┌─ Exercise data

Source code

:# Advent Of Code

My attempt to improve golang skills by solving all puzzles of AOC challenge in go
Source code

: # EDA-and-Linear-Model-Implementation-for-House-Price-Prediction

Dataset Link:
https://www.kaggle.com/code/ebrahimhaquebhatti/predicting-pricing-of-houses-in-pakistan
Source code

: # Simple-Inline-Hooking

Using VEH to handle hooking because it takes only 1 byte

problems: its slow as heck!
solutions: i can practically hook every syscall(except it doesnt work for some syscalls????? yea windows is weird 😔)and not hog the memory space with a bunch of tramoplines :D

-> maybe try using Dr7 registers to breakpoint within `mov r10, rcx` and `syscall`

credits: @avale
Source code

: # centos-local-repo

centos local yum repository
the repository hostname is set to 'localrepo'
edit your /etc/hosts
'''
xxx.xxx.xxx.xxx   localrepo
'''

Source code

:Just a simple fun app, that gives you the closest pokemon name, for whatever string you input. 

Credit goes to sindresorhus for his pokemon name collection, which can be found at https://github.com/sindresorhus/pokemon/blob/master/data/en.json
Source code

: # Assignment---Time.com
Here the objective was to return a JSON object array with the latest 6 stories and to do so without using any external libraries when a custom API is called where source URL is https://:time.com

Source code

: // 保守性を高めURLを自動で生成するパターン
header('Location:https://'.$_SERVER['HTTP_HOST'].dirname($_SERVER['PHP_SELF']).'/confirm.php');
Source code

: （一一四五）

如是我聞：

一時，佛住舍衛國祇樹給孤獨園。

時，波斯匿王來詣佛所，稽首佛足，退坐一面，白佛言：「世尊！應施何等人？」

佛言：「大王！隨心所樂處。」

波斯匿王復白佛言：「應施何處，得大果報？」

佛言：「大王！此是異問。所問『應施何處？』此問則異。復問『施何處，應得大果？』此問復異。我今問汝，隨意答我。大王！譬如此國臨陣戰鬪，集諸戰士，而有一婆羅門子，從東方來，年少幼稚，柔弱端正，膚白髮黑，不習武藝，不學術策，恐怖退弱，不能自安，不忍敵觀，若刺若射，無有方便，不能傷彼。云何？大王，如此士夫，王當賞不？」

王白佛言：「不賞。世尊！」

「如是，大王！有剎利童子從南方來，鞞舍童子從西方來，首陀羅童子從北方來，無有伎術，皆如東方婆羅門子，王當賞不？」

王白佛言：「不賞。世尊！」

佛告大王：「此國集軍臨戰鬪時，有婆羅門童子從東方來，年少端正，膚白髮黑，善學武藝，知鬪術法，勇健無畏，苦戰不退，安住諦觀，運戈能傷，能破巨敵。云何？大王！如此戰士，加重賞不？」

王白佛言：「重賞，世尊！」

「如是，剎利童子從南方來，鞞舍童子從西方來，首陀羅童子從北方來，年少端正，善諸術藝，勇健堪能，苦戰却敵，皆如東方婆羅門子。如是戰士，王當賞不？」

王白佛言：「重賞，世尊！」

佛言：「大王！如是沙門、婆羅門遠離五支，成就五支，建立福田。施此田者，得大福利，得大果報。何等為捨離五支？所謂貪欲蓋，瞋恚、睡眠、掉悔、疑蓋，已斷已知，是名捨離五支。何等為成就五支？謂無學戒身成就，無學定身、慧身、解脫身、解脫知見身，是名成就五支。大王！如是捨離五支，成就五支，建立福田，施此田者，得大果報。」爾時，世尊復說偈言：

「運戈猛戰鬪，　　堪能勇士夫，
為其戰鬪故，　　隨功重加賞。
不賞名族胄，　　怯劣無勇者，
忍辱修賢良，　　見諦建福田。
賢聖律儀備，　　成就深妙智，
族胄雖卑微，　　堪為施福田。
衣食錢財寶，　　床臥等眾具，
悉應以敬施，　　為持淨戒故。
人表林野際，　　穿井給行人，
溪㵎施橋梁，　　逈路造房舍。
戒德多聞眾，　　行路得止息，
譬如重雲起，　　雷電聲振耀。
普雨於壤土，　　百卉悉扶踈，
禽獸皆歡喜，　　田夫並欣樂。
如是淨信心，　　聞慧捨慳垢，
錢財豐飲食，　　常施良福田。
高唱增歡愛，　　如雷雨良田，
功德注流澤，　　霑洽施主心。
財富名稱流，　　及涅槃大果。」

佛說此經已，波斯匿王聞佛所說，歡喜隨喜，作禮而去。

└─
┌─ Exercise data

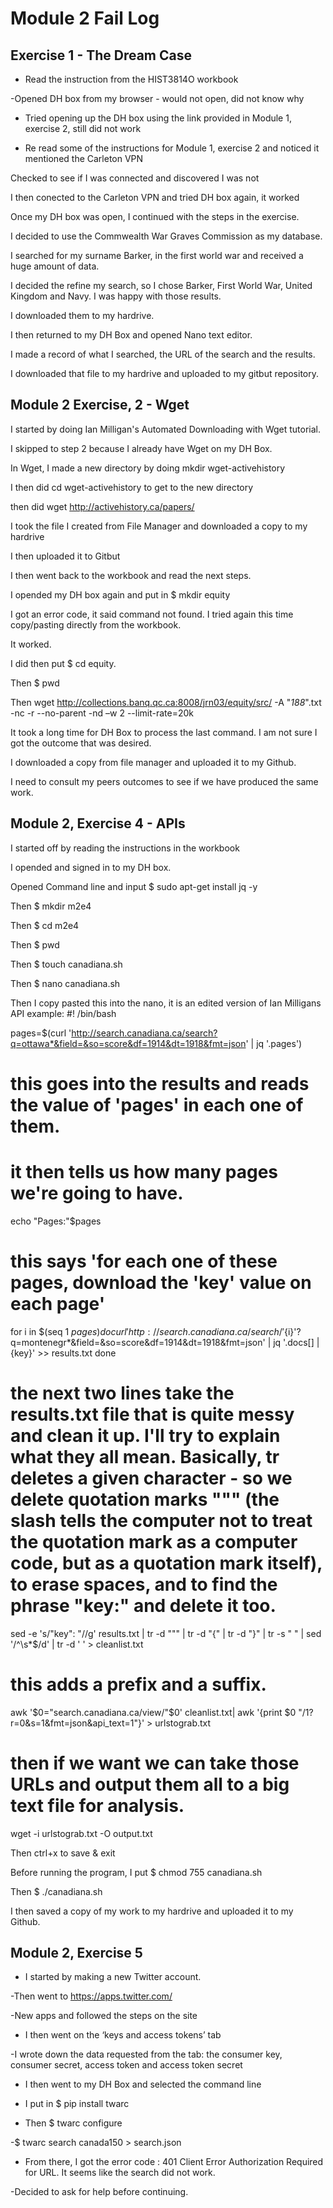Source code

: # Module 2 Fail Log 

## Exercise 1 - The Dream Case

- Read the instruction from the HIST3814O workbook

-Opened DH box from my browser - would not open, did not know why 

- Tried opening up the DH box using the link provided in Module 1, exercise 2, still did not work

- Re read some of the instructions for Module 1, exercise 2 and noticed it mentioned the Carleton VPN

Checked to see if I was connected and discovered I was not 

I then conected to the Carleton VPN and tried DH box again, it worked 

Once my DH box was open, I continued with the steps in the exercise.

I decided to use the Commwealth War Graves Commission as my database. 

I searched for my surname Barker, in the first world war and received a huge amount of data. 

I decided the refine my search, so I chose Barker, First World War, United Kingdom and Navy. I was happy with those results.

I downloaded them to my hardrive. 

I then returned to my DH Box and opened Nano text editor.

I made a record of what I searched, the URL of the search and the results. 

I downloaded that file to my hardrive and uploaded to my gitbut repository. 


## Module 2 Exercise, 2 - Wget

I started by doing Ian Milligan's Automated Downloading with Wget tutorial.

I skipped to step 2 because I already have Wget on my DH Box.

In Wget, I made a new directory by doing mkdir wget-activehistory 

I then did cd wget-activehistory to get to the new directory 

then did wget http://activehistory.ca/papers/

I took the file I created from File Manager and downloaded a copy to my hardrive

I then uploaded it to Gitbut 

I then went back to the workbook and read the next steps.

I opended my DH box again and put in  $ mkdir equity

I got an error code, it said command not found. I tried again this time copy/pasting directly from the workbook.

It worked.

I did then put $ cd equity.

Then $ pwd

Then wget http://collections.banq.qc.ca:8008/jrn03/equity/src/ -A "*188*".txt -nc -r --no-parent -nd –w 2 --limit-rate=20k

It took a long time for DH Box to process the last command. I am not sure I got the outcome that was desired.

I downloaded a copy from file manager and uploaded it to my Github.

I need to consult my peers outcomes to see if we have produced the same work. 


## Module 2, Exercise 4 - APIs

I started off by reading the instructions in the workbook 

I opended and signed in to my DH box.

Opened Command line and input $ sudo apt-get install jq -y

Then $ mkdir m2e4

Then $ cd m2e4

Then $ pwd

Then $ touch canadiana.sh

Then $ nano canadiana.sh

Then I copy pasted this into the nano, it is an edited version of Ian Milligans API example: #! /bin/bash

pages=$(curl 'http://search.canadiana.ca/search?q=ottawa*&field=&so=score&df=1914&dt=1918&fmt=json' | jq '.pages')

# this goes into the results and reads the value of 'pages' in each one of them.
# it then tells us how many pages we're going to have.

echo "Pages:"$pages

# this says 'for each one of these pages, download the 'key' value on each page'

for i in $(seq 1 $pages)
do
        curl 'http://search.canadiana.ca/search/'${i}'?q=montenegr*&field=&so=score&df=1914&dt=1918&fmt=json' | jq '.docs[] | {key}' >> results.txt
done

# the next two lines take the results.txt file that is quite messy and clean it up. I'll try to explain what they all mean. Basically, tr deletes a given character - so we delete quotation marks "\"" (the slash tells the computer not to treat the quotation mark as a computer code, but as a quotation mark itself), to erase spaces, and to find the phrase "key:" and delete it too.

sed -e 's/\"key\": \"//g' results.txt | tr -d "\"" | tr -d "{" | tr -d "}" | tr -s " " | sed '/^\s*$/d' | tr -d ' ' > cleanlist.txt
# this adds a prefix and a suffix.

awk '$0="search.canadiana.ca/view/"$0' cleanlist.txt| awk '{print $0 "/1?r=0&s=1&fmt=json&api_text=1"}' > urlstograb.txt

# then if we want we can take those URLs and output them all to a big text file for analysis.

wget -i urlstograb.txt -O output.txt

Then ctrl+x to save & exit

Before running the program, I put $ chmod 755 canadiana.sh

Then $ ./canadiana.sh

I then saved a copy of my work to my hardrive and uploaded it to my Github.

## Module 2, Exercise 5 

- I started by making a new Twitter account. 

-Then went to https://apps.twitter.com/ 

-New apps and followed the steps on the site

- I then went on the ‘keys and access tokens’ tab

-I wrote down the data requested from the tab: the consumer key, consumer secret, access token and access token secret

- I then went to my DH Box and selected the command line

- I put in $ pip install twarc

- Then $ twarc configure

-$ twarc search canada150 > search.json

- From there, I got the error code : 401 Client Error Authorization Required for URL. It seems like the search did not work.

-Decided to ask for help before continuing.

└─

Exercise
Return, with no change at all, every line in the entries above from the line containing "# this goes" through the line containing "Then ctrl+x to save & exit".

Final answer
# this goes into the results and reads the value of 'pages' in each one of them.
# it then tells us how many pages we're going to have.

echo "Pages:"$pages

# this says 'for each one of these pages, download the 'key' value on each page'

for i in $(seq 1 $pages)
do
        curl 'http://search.canadiana.ca/search/'${i}'?q=montenegr*&field=&so=score&df=1914&dt=1918&fmt=json' | jq '.docs[] | {key}' >> results.txt
done

# the next two lines take the results.txt file that is quite messy and clean it up. I'll try to explain what they all mean. Basically, tr deletes a given character - so we delete quotation marks "\"" (the slash tells the computer not to treat the quotation mark as a computer code, but as a quotation mark itself), to erase spaces, and to find the phrase "key:" and delete it too.

sed -e 's/\"key\": \"//g' results.txt | tr -d "\"" | tr -d "{" | tr -d "}" | tr -s " " | sed '/^\s*$/d' | tr -d ' ' > cleanlist.txt
# this adds a prefix and a suffix.

awk '$0="search.canadiana.ca/view/"$0' cleanlist.txt| awk '{print $0 "/1?r=0&s=1&fmt=json&api_text=1"}' > urlstograb.txt

# then if we want we can take those URLs and output them all to a big text file for analysis.

wget -i urlstograb.txt -O output.txt

Then ctrl+x to save & exit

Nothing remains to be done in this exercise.